YOUR TASK >>
For each record below, retype the text exactly and omit any image.
───── THE INPUT ─────
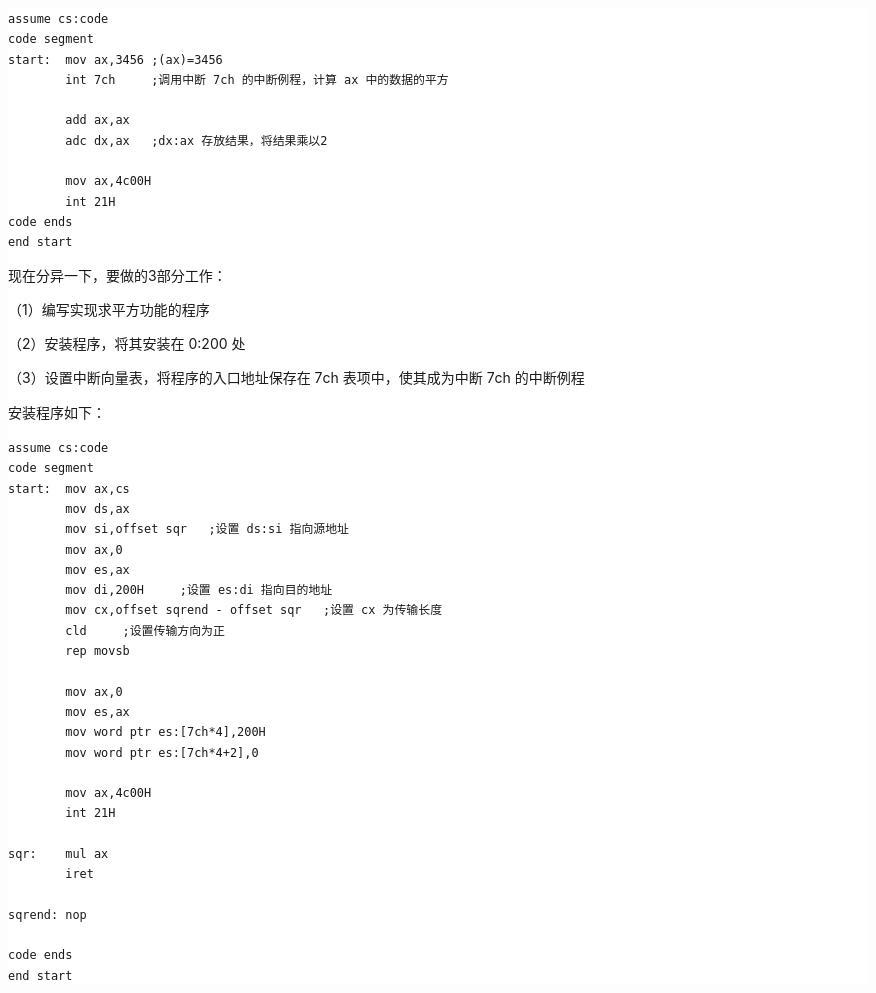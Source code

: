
 ```x86asm
assume cs:code
code segment
start:  mov ax,3456 ;(ax)=3456
        int 7ch     ;调用中断 7ch 的中断例程，计算 ax 中的数据的平方

        add ax,ax
        adc dx,ax   ;dx:ax 存放结果，将结果乘以2

        mov ax,4c00H
        int 21H
code ends
end start
```

现在分异一下，要做的3部分工作：

（1）编写实现求平方功能的程序

（2）安装程序，将其安装在 0:200 处

（3）设置中断向量表，将程序的入口地址保存在 7ch 表项中，使其成为中断 7ch 的中断例程

安装程序如下：

```x86asm
assume cs:code 
code segment
start:  mov ax,cs
        mov ds,ax
        mov si,offset sqr   ;设置 ds:si 指向源地址
        mov ax,0
        mov es,ax
        mov di,200H     ;设置 es:di 指向目的地址
        mov cx,offset sqrend - offset sqr   ;设置 cx 为传输长度
        cld     ;设置传输方向为正
        rep movsb

        mov ax,0
        mov es,ax
        mov word ptr es:[7ch*4],200H
        mov word ptr es:[7ch*4+2],0

        mov ax,4c00H
        int 21H

sqr:    mul ax
        iret

sqrend: nop

code ends
end start
```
─────
TASK RESULT >>
Source code

:
 ```x86asm
assume cs:code
code segment
start:  mov ax,3456 ;(ax)=3456
        int 7ch     ;调用中断 7ch 的中断例程，计算 ax 中的数据的平方

        add ax,ax
        adc dx,ax   ;dx:ax 存放结果，将结果乘以2

        mov ax,4c00H
        int 21H
code ends
end start
```

现在分异一下，要做的3部分工作：

（1）编写实现求平方功能的程序

（2）安装程序，将其安装在 0:200 处

（3）设置中断向量表，将程序的入口地址保存在 7ch 表项中，使其成为中断 7ch 的中断例程

安装程序如下：

```x86asm
assume cs:code 
code segment
start:  mov ax,cs
        mov ds,ax
        mov si,offset sqr   ;设置 ds:si 指向源地址
        mov ax,0
        mov es,ax
        mov di,200H     ;设置 es:di 指向目的地址
        mov cx,offset sqrend - offset sqr   ;设置 cx 为传输长度
        cld     ;设置传输方向为正
        rep movsb

        mov ax,0
        mov es,ax
        mov word ptr es:[7ch*4],200H
        mov word ptr es:[7ch*4+2],0

        mov ax,4c00H
        int 21H

sqr:    mul ax
        iret

sqrend: nop

code ends
end start
```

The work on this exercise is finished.